Goal of the exercise: Down to the last line, set down the material below exactly, excluding pictures.

Records shown:
===

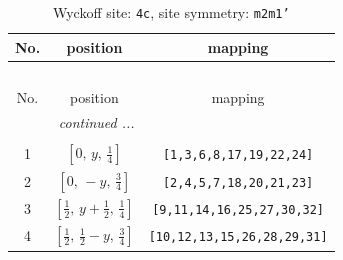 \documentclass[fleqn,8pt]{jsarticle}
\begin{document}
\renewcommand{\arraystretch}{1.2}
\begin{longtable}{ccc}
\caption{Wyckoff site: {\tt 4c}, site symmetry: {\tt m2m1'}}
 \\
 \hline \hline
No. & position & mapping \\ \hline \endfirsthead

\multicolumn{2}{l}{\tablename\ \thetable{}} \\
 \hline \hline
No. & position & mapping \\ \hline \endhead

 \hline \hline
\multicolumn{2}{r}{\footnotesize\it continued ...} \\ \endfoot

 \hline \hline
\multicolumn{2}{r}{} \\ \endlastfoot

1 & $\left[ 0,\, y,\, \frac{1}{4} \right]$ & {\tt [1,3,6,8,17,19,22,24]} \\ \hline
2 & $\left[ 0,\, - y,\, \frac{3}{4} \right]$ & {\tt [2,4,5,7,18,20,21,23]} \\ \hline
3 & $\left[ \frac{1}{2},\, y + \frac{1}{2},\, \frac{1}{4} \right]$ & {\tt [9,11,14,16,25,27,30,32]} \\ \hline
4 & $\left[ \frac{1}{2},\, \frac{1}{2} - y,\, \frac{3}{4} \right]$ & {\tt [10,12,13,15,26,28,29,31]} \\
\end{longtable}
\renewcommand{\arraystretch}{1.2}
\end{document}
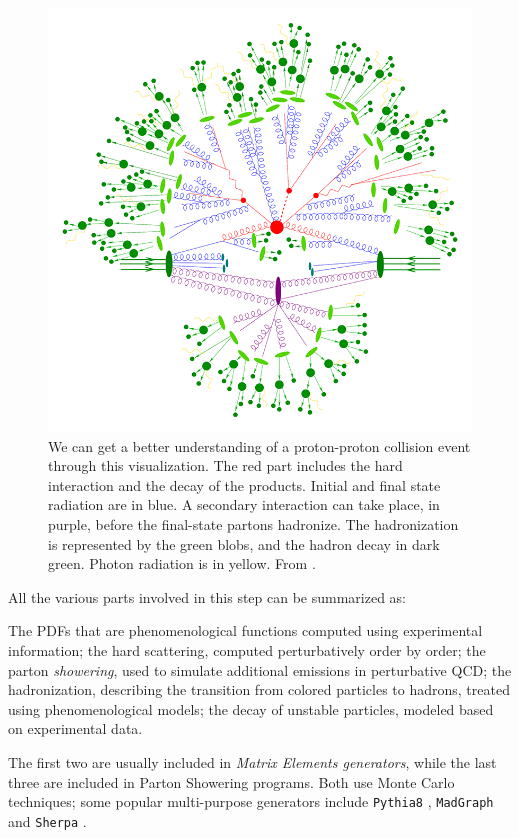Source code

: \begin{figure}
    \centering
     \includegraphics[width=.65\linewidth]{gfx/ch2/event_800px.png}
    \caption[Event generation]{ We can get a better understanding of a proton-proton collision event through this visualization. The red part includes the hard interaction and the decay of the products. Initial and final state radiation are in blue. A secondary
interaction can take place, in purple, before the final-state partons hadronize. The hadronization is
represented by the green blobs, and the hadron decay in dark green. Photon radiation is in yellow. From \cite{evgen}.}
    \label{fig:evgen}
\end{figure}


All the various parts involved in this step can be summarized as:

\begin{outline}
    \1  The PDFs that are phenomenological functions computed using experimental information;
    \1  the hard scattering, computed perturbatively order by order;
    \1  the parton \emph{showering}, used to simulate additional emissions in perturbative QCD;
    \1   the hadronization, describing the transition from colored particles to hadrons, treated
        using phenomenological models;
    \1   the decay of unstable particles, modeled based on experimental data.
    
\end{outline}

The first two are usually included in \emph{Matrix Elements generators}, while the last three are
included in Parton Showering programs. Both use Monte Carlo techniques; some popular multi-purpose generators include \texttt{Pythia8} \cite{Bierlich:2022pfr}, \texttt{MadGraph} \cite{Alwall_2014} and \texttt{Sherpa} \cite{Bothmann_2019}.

===

Exercise response:
 \documentclass[fleqn,8pt]{jsarticle}
\begin{document}
\renewcommand{\arraystretch}{1.2}
\begin{longtable}{ccc}
\caption{Wyckoff site: {\tt 4c}, site symmetry: {\tt m2m1'}}
 \\
 \hline \hline
No. & position & mapping \\ \hline \endfirsthead

\multicolumn{2}{l}{\tablename\ \thetable{}} \\
 \hline \hline
No. & position & mapping \\ \hline \endhead

 \hline \hline
\multicolumn{2}{r}{\footnotesize\it continued ...} \\ \endfoot

 \hline \hline
\multicolumn{2}{r}{} \\ \endlastfoot

1 & $\left[ 0,\, y,\, \frac{1}{4} \right]$ & {\tt [1,3,6,8,17,19,22,24]} \\ \hline
2 & $\left[ 0,\, - y,\, \frac{3}{4} \right]$ & {\tt [2,4,5,7,18,20,21,23]} \\ \hline
3 & $\left[ \frac{1}{2},\, y + \frac{1}{2},\, \frac{1}{4} \right]$ & {\tt [9,11,14,16,25,27,30,32]} \\ \hline
4 & $\left[ \frac{1}{2},\, \frac{1}{2} - y,\, \frac{3}{4} \right]$ & {\tt [10,12,13,15,26,28,29,31]} \\
\end{longtable}
\renewcommand{\arraystretch}{1.2}
\end{document}
Source code

: \begin{figure}
    \centering
     \includegraphics[width=.65\linewidth]{gfx/ch2/event_800px.png}
    \caption[Event generation]{ We can get a better understanding of a proton-proton collision event through this visualization. The red part includes the hard interaction and the decay of the products. Initial and final state radiation are in blue. A secondary
interaction can take place, in purple, before the final-state partons hadronize. The hadronization is
represented by the green blobs, and the hadron decay in dark green. Photon radiation is in yellow. From \cite{evgen}.}
    \label{fig:evgen}
\end{figure}


All the various parts involved in this step can be summarized as:

\begin{outline}
    \1  The PDFs that are phenomenological functions computed using experimental information;
    \1  the hard scattering, computed perturbatively order by order;
    \1  the parton \emph{showering}, used to simulate additional emissions in perturbative QCD;
    \1   the hadronization, describing the transition from colored particles to hadrons, treated
        using phenomenological models;
    \1   the decay of unstable particles, modeled based on experimental data.
    
\end{outline}

The first two are usually included in \emph{Matrix Elements generators}, while the last three are
included in Parton Showering programs. Both use Monte Carlo techniques; some popular multi-purpose generators include \texttt{Pythia8} \cite{Bierlich:2022pfr}, \texttt{MadGraph} \cite{Alwall_2014} and \texttt{Sherpa} \cite{Bothmann_2019}.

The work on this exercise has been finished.